Prosegue il viaggio di EconomiaCircolare.com per capire meglio la normativa sulla responsabilità estesa del produttore (EPR) per i prodotti tessili. Federico Magalini da oltre 20 anni svolge attività di ricerca e consulenza sulla gestione di diverse tipologie di rifiuti, ha lavorato su numerosi progetti con agenzie delle Nazioni Unite, Commissione Europea e aziende multinazionali. Oggi coordina i progetti di Circular Economy per dss+ e svolge anche consulenze per diversi consorzi italiani ed esteri.

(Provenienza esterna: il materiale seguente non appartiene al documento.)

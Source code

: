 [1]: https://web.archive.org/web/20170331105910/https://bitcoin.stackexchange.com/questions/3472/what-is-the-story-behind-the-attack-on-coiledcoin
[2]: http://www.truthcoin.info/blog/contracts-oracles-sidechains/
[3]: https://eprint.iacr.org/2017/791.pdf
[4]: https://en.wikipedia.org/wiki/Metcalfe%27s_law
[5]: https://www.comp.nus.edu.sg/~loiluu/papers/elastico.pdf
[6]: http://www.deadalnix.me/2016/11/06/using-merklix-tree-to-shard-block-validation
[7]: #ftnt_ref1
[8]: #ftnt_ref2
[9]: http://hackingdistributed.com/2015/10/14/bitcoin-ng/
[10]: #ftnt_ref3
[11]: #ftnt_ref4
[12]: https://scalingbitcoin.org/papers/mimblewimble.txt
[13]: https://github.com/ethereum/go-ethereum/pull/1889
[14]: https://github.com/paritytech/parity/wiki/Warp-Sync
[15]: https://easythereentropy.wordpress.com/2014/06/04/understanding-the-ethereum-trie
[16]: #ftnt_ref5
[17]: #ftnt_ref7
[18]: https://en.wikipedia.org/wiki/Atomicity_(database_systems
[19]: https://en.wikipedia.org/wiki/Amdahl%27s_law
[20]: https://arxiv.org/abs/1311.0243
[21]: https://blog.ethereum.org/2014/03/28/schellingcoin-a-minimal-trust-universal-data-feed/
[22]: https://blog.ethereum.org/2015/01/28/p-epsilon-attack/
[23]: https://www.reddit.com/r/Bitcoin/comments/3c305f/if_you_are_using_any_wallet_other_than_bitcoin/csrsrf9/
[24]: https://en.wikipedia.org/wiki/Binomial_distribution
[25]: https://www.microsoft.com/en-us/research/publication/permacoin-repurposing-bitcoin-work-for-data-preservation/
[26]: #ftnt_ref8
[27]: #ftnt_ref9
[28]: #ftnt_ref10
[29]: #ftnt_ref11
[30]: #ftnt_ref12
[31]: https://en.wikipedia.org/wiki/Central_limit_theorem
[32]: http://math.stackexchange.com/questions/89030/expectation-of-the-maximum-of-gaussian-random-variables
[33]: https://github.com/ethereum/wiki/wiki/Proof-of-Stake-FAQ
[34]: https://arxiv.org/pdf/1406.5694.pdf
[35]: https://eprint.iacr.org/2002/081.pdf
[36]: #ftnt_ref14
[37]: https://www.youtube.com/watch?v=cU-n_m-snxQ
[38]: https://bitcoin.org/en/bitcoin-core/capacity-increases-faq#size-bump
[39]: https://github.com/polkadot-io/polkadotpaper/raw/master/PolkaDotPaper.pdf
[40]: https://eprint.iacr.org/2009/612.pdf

Che ne pensa del fatto che i legislatori europei abbiano deciso che “i prodotti tessili usati raccolti separatamente sono considerati rifiuti al momento della raccolta”?
Gestire gli ‘oggetti’, chiamiamoli oggetti per praticità, come ‘non rifiuto’, ovviamente semplifica le cose, perché i soggetti che li gestiscono non devono avere particolari autorizzazioni. D’altro canto, si possono anche gestire gli stessi oggetti come rifiuti, ad esempio con un’operazione di preparazione per riutilizzo, che rientra appunto nell’attività di trattamento dei rifiuti. Quindi non vuol dire che se si ha a che fare con dei rifiuti non si possono fare le cose, semplicemente vanno fatte su una base diversa.
Il tema è: abbiamo infrastrutture sufficienti? Abbiamo a sufficienza soggetti che possono farlo? Perché chi oggi fa quell’operazione magari ha un certo tipo di autorizzazione e segue un certo tipo di procedura. Se deve cambiare tutto per iniziare a gestire un rifiuto, in Italia può diventare un po’ una corsa ad ostacoli. Ma mi sembra anche che qui Italia ci sia sempre il preconcetto verso la gestione dei rifiuti, un po’ per cercare delle scorciatoie. Non si può continuare ad associare la gestione dei rifiuti ad una estrema complessità organizzativa contrapposta alla semplicità della gestione di quello che rifiuto non è.
Soprattutto nel mondo del tessile c’è una serie di attività che mancano nel caso di altri flussi di rifiuti: penso al riutilizzo, al second hand, al pre-loved fashion. E ovviamente, chi oggi vive di queste attività senza dover gestire rifiuti non vuole complicazioni o rallentamenti. Quindi credo vada fatta una riflessione, anche a livello ministeriale. Andrebbe avviata un’analisi su quali sono i flussi oggi presenti per quel tipo di oggetto che arriva a fine vita (continuo a chiamarlo ‘oggetto’) andando poi a mappare le principali filiere. Per appurare quello che oggi viene gestito come rifiuto e quello che invece viene gestito come ‘non rifiuto’. Da qui si potrà poi fare una riflessione seria sul fatto se sia opportuno o meno portare queste attività all’interno del perimetro della gestione rifiuti.
Non dimentichiamo che storicamente nel mondo del tessile/abbigliamento quello che viene gestito post consumo prende la via del seconda mano e viene rivenduto. Oggi non si cerca la valorizzazione del materiale, delle fibre di cui l’oggetto è fatto, cioè quella che chiamiamo la filiera vera e propria del rifiuto e del recupero di materia.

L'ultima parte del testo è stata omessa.